Important factors when choosing a savings account

Look beyond the headline percentage. Check whether the advertised rate is the base rate or a limited-time promotional rate and how interest is calculated (most compound daily and pay monthly). Review minimum balance rules, transfer limits, and potential service fees that could reduce your effective yield. Confirm access methods (mobile app and web), transfer speeds to your chequing account, and any holds on incoming funds. Consider deposit protection: eligible deposits at CDIC member institutions are insured up to applicable limits per depositor per category, while credit union coverage is provided by provincial insurers and can vary by province. If you plan to hold cash longer term, compare registered options like TFSA or RRSP savings, where tax treatment differs from non-registered accounts.

Information on current savings interest rates in Canada

Savings rates move with the interest-rate environment and competition. In recent years, many digital providers have offered higher base rates than the largest branch banks, while traditional banks have periodically offered promotional rates well above their everyday rates for a limited time and often only on new deposits. Credit unions range from modest to very competitive, depending on the institution and province. Always verify the current posted rate and any conditions on the provider’s website before moving funds.

Pricing insights: The yield you actually earn depends on the base rate, the length and conditions of any promo, compounding frequency, and fees. For example, on $10,000 held for a full year, a 1% annual rate yields about $100 before tax; 3% yields about $300; 5% yields about $500. Transaction or account fees reduce that return, and interest in non-registered accounts is taxable at your marginal rate. If you frequently move funds, also weigh transfer limits and potential delays that could affect time in-interest.

Comparison snapshot below lists well-known Canadian providers across categories. Rates change frequently; treat these as broad, recent-estimate ranges intended to help you frame your search and then confirm details directly with each institution.

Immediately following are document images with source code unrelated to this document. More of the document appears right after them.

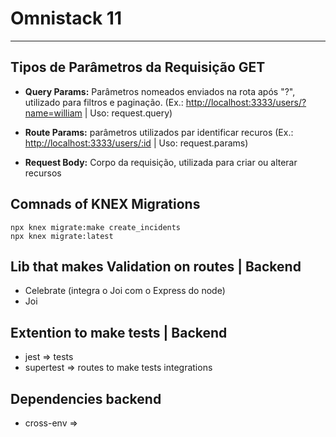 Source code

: # Omnistack 11
---

## Tipos de Parâmetros da Requisição GET

* __Query Params:__ Parâmetros nomeados enviados na rota após "?", utilizado para filtros e paginação. (Ex.: <http://localhost:3333/users/?name=william> | Uso: request.query)  

* __Route Params:__ parâmetros utilizados par identificar recuros (Ex.: <http://localhost:3333/users/:id> | Uso: request.params)  

* __Request Body:__ Corpo da requisição, utilizada para criar ou alterar recursos  


## Comnads of KNEX Migrations
    npx knex migrate:make create_incidents
    npx knex migrate:latest

## Lib that makes Validation on routes | Backend

* Celebrate (integra o Joi com o Express do node)
* Joi


## Extention to make tests | Backend
* jest => tests
* supertest => routes to make tests integrations

## Dependencies backend
* cross-env =>  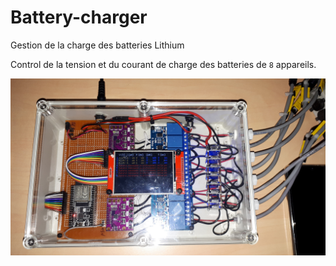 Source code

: # Battery-charger
 Gestion de la charge des batteries Lithium
 
 Control de la tension et du courant de charge des batteries de `8` appareils.
 
 ![Appareil](https://github.com/rico0260/Battery-charger/blob/main/Images/Appareil.png)
 
 
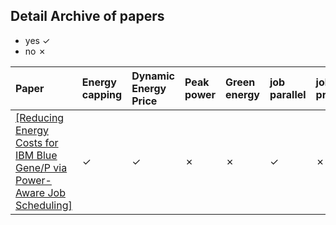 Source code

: ## Detail Archive of papers

- yes &#10003;
- no &#10007;

|Paper | Energy capping| Dynamic Energy Price| Peak power| Green energy| job parallel| job preemption| job deadline| obj| 
|:-----|:------|:----|:----|:----|:----|:---|:----|:---|
|[[Reducing Energy Costs for IBM Blue Gene/P via Power-Aware Job Scheduling]](../papers/ZhouLTD14-IBM-power-aware.md)| &#10003; |&#10003; |&#10007;|&#10007;| &#10003;| &#10007;| &#10007;| min electricity cost|
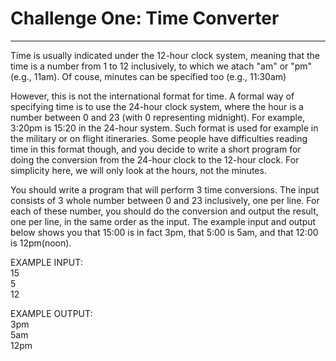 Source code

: # Challenge One: Time Converter
---
Time is usually indicated under the 12-hour clock system, meaning that the time is a number from 1 to 12 inclusively, to which we atach "am" or "pm" (e.g., 11am). Of couse, minutes can be specified too (e.g., 11:30am)</br>

However, this is not the international format for time. A formal way of specifying time is to use the 24-hour clock system, where the hour is a number between 0 and 23 (with 0 representing midnight). For example, 3:20pm is 15:20 in the 24-hour system. Such format is used for example in the military or on flight itineraries. Some people have difficulties reading time in this format though, and you decide to write a short program for doing the conversion from the 24-hour clock to the 12-hour clock. For simplicity here, we will only look at the hours, not the minutes.</br>

You should write a program that will perform 3 time conversions. The input consists of 3 whole number between 0 and 23 inclusively, one per line. For each of these number, you should do the conversion and output the result, one per line, in the same order as the input. The example input and output below shows you that 15:00 is in fact 3pm, that 5:00 is 5am, and that 12:00 is 12pm(noon).</br>

EXAMPLE INPUT:</br>
15</br>
5</br>
12</br>

EXAMPLE OUTPUT:</br>
3pm</br>
5am</br>
12pm</br>
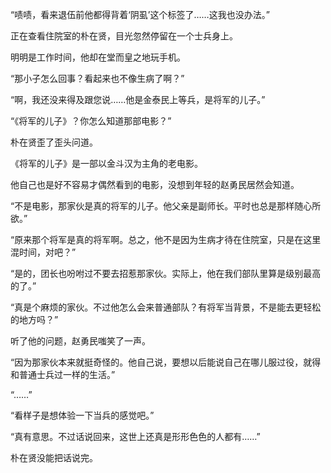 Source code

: “啧啧，看来退伍前他都得背着‘阴虱’这个标签了……这我也没办法。”

正在查看住院室的朴在贤，目光忽然停留在一个士兵身上。

明明是工作时间，他却在堂而皇之地玩手机。

“那小子怎么回事？看起来也不像生病了啊？”

“啊，我还没来得及跟您说……他是金泰民上等兵，是将军的儿子。”

“《将军的儿子》？你怎么知道那部电影？”

朴在贤歪了歪头问道。

《将军的儿子》是一部以金斗汉为主角的老电影。

他自己也是好不容易才偶然看到的电影，没想到年轻的赵勇民居然会知道。

“不是电影，那家伙是真的将军的儿子。他父亲是副师长。平时也总是那样随心所欲。”

“原来那个将军是真的将军啊。总之，他不是因为生病才待在住院室，只是在这里混时间，对吧？”

“是的，团长也吩咐过不要去招惹那家伙。实际上，他在我们部队里算是级别最高的了。”

“真是个麻烦的家伙。不过他怎么会来普通部队？有将军当背景，不是能去更轻松的地方吗？”

听了他的问题，赵勇民嗤笑了一声。

“因为那家伙本来就挺奇怪的。他自己说，要想以后能说自己在哪儿服过役，就得和普通士兵过一样的生活。”

“……”

“看样子是想体验一下当兵的感觉吧。”

“真有意思。不过话说回来，这世上还真是形形色色的人都有……”

朴在贤没能把话说完。
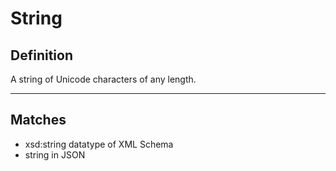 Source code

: # String

## Definition
A string of Unicode characters of any length.

---
## Matches
- xsd:string datatype of XML Schema
- string in JSON
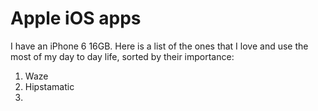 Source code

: # Apple iOS apps

I have an iPhone 6 16GB. Here is a list of the ones that I love and use the most of my day to day life, sorted by their importance: 

1. Waze
2. Hipstamatic
3.  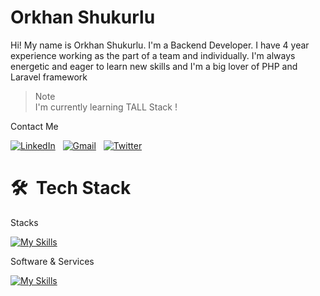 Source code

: # Orkhan Shukurlu

Hi! My name is Orkhan Shukurlu. I'm a Backend Developer. I have 4 year experience working as
the part of a team and individually. I'm always energetic and eager to learn new skills and I'm a big lover of
PHP and Laravel framework

> Note  
> I'm currently learning TALL Stack !

Contact Me

<a href="https://www.linkedin.com/in/orkhansh" target="_blank"><img src="https://img.shields.io/badge/linkedin-%230077B5.svg?&style=for-the-badge&logo=linkedin&logoColor=white" alt="LinkedIn" /></a>&nbsp;&nbsp;
<a href="mailto:orkahndev@gmail.com" target="_blank"><img src="https://img.shields.io/badge/gmail-%23D14836.svg?&style=for-the-badge&logo=gmail&logoColor=white" alt="Gmail"/></a>&nbsp;&nbsp;
<a href="https://twitter.com/orkhanshukur" target="_blank"><img src="https://img.shields.io/badge/Twitter-%231DA1F2.svg?&style=for-the-badge&logo=twitter&logoColor=white" alt="Twitter"/></a>&nbsp;&nbsp;

# 🛠 &nbsp;Tech Stack

Stacks

[![My Skills](https://skillicons.dev/icons?i=php,laravel,symfony,mysql,postgres,js,jquery,html,css,bootstrap&theme=light)](https://skillicons.dev)

Software & Services

[![My Skills](https://skillicons.dev/icons?i=git,postman,vscode,redis,stackoverflow,figma,linux&theme=light)](https://skillicons.dev)
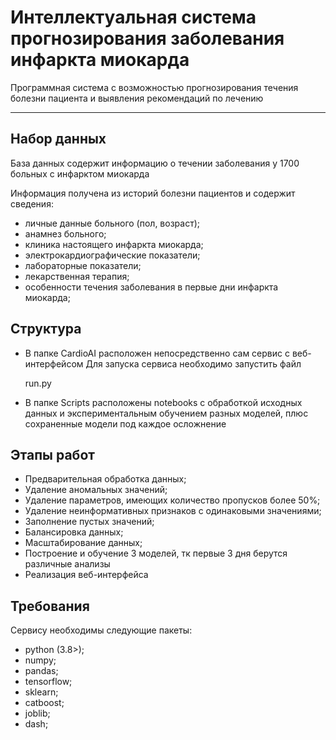 # Интеллектуальная система прогнозирования заболевания инфаркта миокарда

Программная система с возможностью прогнозирования течения болезни пациента и выявления рекомендаций по лечению

___
## Набор данных
База данных содержит информацию о течении заболевания у 1700 больных с инфарктом миокарда

Информация получена из историй болезни пациентов и содержит сведения: 
- личные данные больного (пол, возраст);
- анамнез больного;
- клиника настоящего инфаркта миокарда; 
- электрокардиографические показатели; 
- лабораторные показатели;
- лекарственная терапия;
- особенности течения заболевания в первые дни инфаркта миокарда;

## Структура

- В папке CardioAI расположен непосредственно сам сервис с веб-интерфейсом
Для запуска сервиса необходимо запустить файл


    run.py

- В папке Scripts расположены notebooks с обработкой исходных данных и экспериментальным обучением разных моделей, плюс сохраненные модели под каждое осложнение

## Этапы работ
- Предварительная обработка данных;
- Удаление аномальных значений;
- Удаление параметров, имеющих количество пропусков более 50%;
- Удаление неинформативных признаков с одинаковыми значениями;
- Заполнение пустых значений;
- Балансировка данных;
- Масштабирование данных;
- Построение и обучение 3 моделей, тк первые 3 дня берутся различные анализы
- Реализация веб-интерфейса


## Требования
Сервису необходимы следующие пакеты:
- python (3.8>);
- numpy;
- pandas;
- tensorflow;
- sklearn;
- catboost;
- joblib;
- dash;

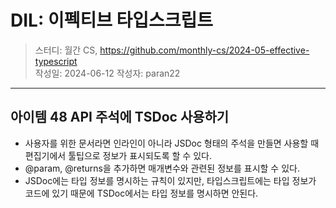 # DIL: 이펙티브 타입스크립트

> 스터디: 월간 CS, https://github.com/monthly-cs/2024-05-effective-typescript  
> 작성일: 2024-06-12
> 작성자: paran22

---

## 아이템 48 API 주석에 TSDoc 사용하기
- 사용자를 위한 문서라면 인라인이 아니라 JSDoc 형태의 주석을 만들면 사용할 때 편집기에서 툴팁으로 정보가 표시되도록 할 수 있다.
- @param, @returns을 추가하면 매개변수와 관련된 정보를 표시할 수 있다.
- JSDoc에는 타입 정보를 명시하는 규칙이 있지만, 타입스크립트에는 타입 정보가 코드에 있기 때문에 TSDoc에서는 타입 정보를 명시하면 안된다. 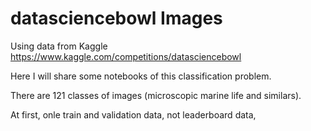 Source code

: # datasciencebowl Images
Using data from Kaggle https://www.kaggle.com/competitions/datasciencebowl

Here I will share some notebooks of this classification problem.

There are 121 classes of images (microscopic marine life and similars).

At first, onle train and validation data, not leaderboard data,
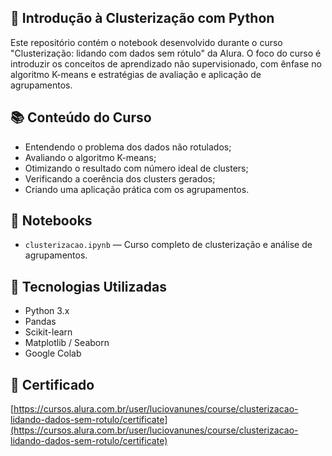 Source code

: ## 🧠 Introdução à Clusterização com Python
Este repositório contém o notebook desenvolvido durante o curso "Clusterização: lidando com dados sem rótulo" da Alura. O foco do curso é introduzir os conceitos de aprendizado não supervisionado, com ênfase no algoritmo K-means e estratégias de avaliação e aplicação de agrupamentos.

## 📚 Conteúdo do Curso
- Entendendo o problema dos dados não rotulados;
- Avaliando o algoritmo K-means;
- Otimizando o resultado com número ideal de clusters;
- Verificando a coerência dos clusters gerados;
- Criando uma aplicação prática com os agrupamentos.

## 📁 Notebooks
- `clusterizacao.ipynb` — Curso completo de clusterização e análise de agrupamentos.

## 🔧 Tecnologias Utilizadas
- Python 3.x  
- Pandas  
- Scikit-learn  
- Matplotlib / Seaborn  
- Google Colab  

## 📜 Certificado
[https://cursos.alura.com.br/user/luciovanunes/course/clusterizacao-lidando-dados-sem-rotulo/certificate](https://cursos.alura.com.br/user/luciovanunes/course/clusterizacao-lidando-dados-sem-rotulo/certificate)


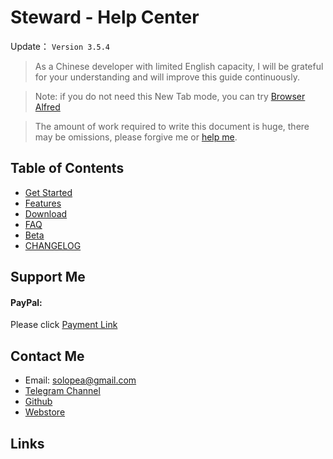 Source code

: Steward - Help Center
=======

Update： `Version 3.5.4`

> As a Chinese developer with limited English capacity, I will be grateful for your understanding and will improve this guide continuously.

> Note: if you do not need this New Tab mode, you can try [Browser Alfred](https://chrome.google.com/webstore/detail/jglmompgeddkbcdamdknmebaimldkkbl)

> The amount of work required to write this document is huge, there may be omissions, please forgive me or [help me](https://github.com/Steward-launcher/steward-documents).

Table of Contents
---

- [Get Started](guide.md)
- [Features](features.md)
- [Download](download.md)
- [FAQ](FAQ.md)
- [Beta](Beta.md)
- [CHANGELOG](CHANGELOG.md)

Support Me
---
<div>
    <h4>PayPal:</h4> Please click <a href="https://paypal.me/tomasy/5" target="_blank">Payment Link</a>
</div>

## Contact Me
* Email: solopea@gmail.com
* [Telegram Channel](https://t.me/chromesteward)
* [Github](https://github.com/solobat/Steward/issues/new)
* [Webstore](https://chrome.google.com/webstore/detail/dnkhdiodfglfckibnfcjbgddcgjgkacd/support)

Links
---
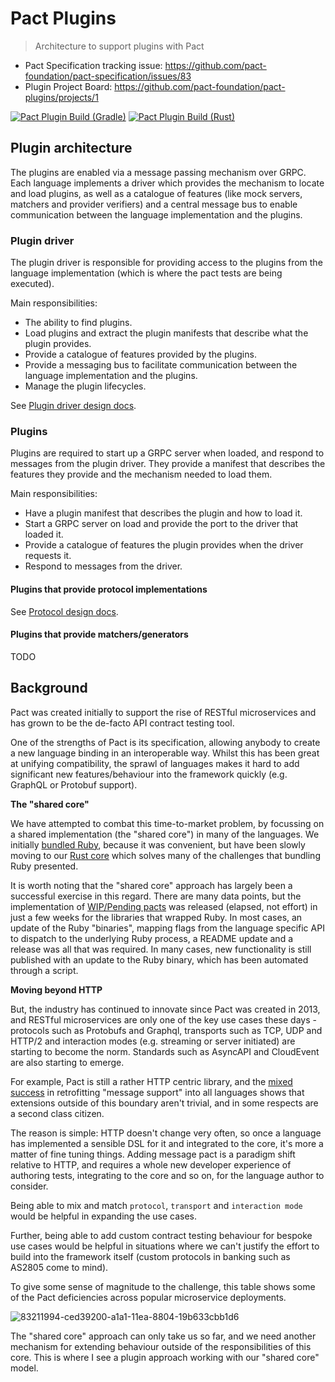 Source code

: # Pact Plugins
> Architecture to support plugins with Pact

* Pact Specification tracking issue: https://github.com/pact-foundation/pact-specification/issues/83
* Plugin Project Board: https://github.com/pact-foundation/pact-plugins/projects/1

[![Pact Plugin Build (Gradle)](https://github.com/pact-foundation/pact-plugins/actions/workflows/gradle.yml/badge.svg)](https://github.com/pact-foundation/pact-plugins/actions/workflows/gradle.yml)
[![Pact Plugin Build (Rust)](https://github.com/pact-foundation/pact-plugins/actions/workflows/rust.yml/badge.svg)](https://github.com/pact-foundation/pact-plugins/actions/workflows/rust.yml)

## Plugin architecture

The plugins are enabled via a message passing mechanism over GRPC. Each language implements a driver which provides the
mechanism to locate and load plugins, as well as a catalogue of features (like mock servers, matchers and provider
verifiers) and a central message bus to enable communication between the language implementation and the plugins.

### Plugin driver

The plugin driver is responsible for providing access to the plugins from the language implementation (which is where the
pact tests are being executed). 

Main responsibilities:
* The ability to find plugins.
* Load plugins and extract the plugin manifests that describe what the plugin provides.
* Provide a catalogue of features provided by the plugins.
* Provide a messaging bus to facilitate communication between the language implementation and the plugins.
* Manage the plugin lifecycles.

See [Plugin driver design docs](docs/plugin-driver-design.md).

### Plugins

Plugins are required to start up a GRPC server when loaded, and respond to messages from the plugin driver. They provide
a manifest that describes the features they provide and the mechanism needed to load them.  

Main responsibilities:
* Have a plugin manifest that describes the plugin and how to load it.
* Start a GRPC server on load and provide the port to the driver that loaded it.
* Provide a catalogue of features the plugin provides when the driver requests it.
* Respond to messages from the driver.

#### Plugins that provide protocol implementations

See [Protocol design docs](docs/protocol-plugin-design.md).

#### Plugins that provide matchers/generators

TODO

## Background

Pact was created initially to support the rise of RESTful microservices and has grown to be the de-facto API contract 
testing tool.

One of the strengths of Pact is its specification, allowing anybody to create a new language binding in an interoperable
way. Whilst this has been great at unifying compatibility, the sprawl of languages makes it hard to add significant new
features/behaviour into the framework quickly (e.g. GraphQL or Protobuf support).

**The "shared core"**

We have attempted to combat this time-to-market problem, by focussing on a shared implementation (the "shared  core")
in many of the languages. We initially [bundled Ruby](https://docs.pact.io/wrapper_implementations), because it was 
convenient, but have been slowly moving to our [Rust core](https://github.com/pact-foundation/pact-reference) which 
solves many of the challenges that bundling Ruby presented.

It is worth noting that the "shared core" approach has largely been a successful exercise in this regard. There are 
many data points, but the implementation of [WIP/Pending pacts](http://docs.pact.io/pending) was released (elapsed, 
not effort) in just a few weeks for the libraries that wrapped Ruby. In most cases, an update of the Ruby "binaries", 
mapping flags from the language specific API to dispatch to the underlying Ruby process, a README update and a release
was all that was required. In many cases, new functionality is still published with an update to the Ruby binary, which
has been automated through a script.

**Moving beyond HTTP**

But, the industry has continued to innovate since Pact was created in 2013, and RESTful microservices are only one of 
the key use cases these days - protocols such as Protobufs and Graphql, transports such as TCP, UDP and HTTP/2 and 
interaction modes (e.g. streaming or server initiated) are starting to become the norm. Standards such as AsyncAPI and 
CloudEvent are also starting to emerge.

For example, Pact is still a rather HTTP centric library, and the [mixed success](https://docs.pact.io/roadmap/feature_support)
in retrofitting "message support" into all languages shows that extensions outside of this boundary aren't trivial, 
and in some respects are a second class citizen.

The reason is simple: HTTP doesn't change very often, so once a language has implemented a sensible DSL for it and 
integrated to the core, it's more a matter of fine tuning things. Adding message pact is a paradigm shift relative to 
HTTP, and requires a whole new developer experience of authoring tests, integrating to the core and so on, for the 
language author to consider.

Being able to mix and match `protocol`, `transport` and `interaction mode` would be helpful in expanding the use cases. 

Further, being able to add custom contract testing behaviour for bespoke use cases would be helpful in situations where 
we can't justify the effort to build into the framework itself (custom protocols in banking such as AS2805 come to mind).

To give some sense of magnitude to the challenge, this table shows some of the Pact deficiencies across popular 
microservice deployments.

![83211994-ced39200-a1a1-11ea-8804-19b633cbb1d6](https://user-images.githubusercontent.com/53900/103729694-1e7e1400-5035-11eb-8d4e-641939791552.png)

The "shared core" approach can only take us so far, and we need another mechanism for extending behaviour outside of 
the responsibilities of this core. This is where I see a plugin approach working with our "shared core" model.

Product/Service Provider Cost Estimation
High-Interest Savings Account (HISA) EQ Bank Estimated base annual interest often in the 2–4% range in recent postings; promotional offers may vary.
Savings Account (various promos) Tangerine Bank Base rate historically lower than digital-only peers; targeted promos have at times reached mid–single-digit percentages for limited periods.
Savings Account (various promos) Simplii Financial Everyday base rate typically modest; periodic promos for new funds have offered materially higher rates for a few months.
Oaken Savings Account Oaken Financial Base rate has often been competitive among non-branch providers, at times in the 3%+ range in recent years.
Savvy Savings Motive Financial Digital-focused account with historically higher-than-big-bank base rates; recent postings have at times been around mid–single-digit percentages.
High Interest eSavings (and similar) RBC, TD, BMO, Scotiabank, CIBC Base rates generally lower than digital banks; limited-time new money promos have periodically boosted returns.

Prices, rates, or cost estimates mentioned in this article are based on the latest available information but may change over time. Independent research is advised before making financial decisions.


Safety and coverage also matter. Most federally regulated banks participate in CDIC coverage for eligible deposits up to the applicable limits per insured category. Credit unions are provincially insured; some provinces offer higher or even unlimited coverage, but rules differ, so confirm protection details before depositing large sums. Spreading deposits across institutions and categories can help you stay within insurance limits.

Promotions require careful reading. Many offers apply only to “net new” money and may revert to the base rate after a set period. Some deals are targeted to select customers. Check whether the promo applies to entire balances or just a portion, whether interest is tiered, and when the promotional window begins and ends. Consider operational convenience too: moving funds between institutions can take time, during which your balance may earn less or no interest.

Conclusion: The highest posted percentage on a given day is not the only measure of value. For 2026, compare base rates, promotional structures, account fees, access, and deposit protection across digital banks, credit unions, and national banks. Use providers’ official rate pages to verify current terms and choose the mix that preserves your liquidity while delivering a reliable, competitive return.